Relacionar o arrependimento materno a pais negligentes e pouco amorosos é uma conclusão precipitada, segundo a socióloga israelense Orna Donath, autora do livro Regretting Motherhood: A Study (“Maternidade arrependida: um estudo”, em tradução livre).

Donath entrevistou 23 mães.

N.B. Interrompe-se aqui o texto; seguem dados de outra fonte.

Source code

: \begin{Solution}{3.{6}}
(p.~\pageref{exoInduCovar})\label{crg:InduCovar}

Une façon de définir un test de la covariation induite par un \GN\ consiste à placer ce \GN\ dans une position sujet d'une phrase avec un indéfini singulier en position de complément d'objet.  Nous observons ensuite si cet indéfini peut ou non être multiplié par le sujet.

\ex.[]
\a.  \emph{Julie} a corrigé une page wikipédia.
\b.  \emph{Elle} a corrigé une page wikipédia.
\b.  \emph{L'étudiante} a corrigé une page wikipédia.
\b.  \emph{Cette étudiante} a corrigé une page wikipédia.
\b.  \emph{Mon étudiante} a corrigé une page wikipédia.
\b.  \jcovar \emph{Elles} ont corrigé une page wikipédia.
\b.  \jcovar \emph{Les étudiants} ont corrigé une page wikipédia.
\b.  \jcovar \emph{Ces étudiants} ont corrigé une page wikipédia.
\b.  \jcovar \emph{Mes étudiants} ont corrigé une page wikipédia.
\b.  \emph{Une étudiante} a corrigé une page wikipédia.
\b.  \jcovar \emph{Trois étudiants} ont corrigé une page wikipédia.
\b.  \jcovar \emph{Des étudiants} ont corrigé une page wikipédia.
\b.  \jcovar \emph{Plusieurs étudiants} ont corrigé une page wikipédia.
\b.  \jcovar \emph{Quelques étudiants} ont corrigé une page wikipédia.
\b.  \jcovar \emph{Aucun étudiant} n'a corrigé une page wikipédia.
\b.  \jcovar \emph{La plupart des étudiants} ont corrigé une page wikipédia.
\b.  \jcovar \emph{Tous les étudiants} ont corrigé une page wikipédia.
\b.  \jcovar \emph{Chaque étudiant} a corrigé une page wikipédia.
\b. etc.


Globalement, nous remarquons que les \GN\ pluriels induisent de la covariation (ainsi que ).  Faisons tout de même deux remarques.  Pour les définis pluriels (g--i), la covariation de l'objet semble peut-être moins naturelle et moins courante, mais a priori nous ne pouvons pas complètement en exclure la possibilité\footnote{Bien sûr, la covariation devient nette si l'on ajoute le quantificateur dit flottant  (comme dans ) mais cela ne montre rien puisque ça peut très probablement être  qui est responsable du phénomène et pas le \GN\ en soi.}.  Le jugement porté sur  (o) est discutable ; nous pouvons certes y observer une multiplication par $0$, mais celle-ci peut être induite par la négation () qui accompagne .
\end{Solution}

Cada uma delas enfatizou a diferença entre seus sentimentos de arrependimento da maternidade e como elas se sentiam em relação aos seus filhos.

Diversas se sentiam enganadas pela maternidade porque a realidade não correspondia à versão idealizada vendida pela sociedade.

“Lamento ter tido filhos e sido mãe, mas amo os filhos que tenho”, diz uma participante do estudo, mãe de dois adolescentes.

“Eu gosto que eles estejam aqui, simplesmente não quero ser mãe.”

 

Os poucos dados disponíveis indicam que esta sensação não é incomum.

Um estudo de 2023, realizado na Polônia, estima que 5 a 14% dos pais se arrependem da sua decisão de ter filhos e optariam por não ser pais, se tivessem uma nova chance.

Os pais podem não falar abertamente sobre o arrependimento, mas eles estão encontrando uma comunidade na internet.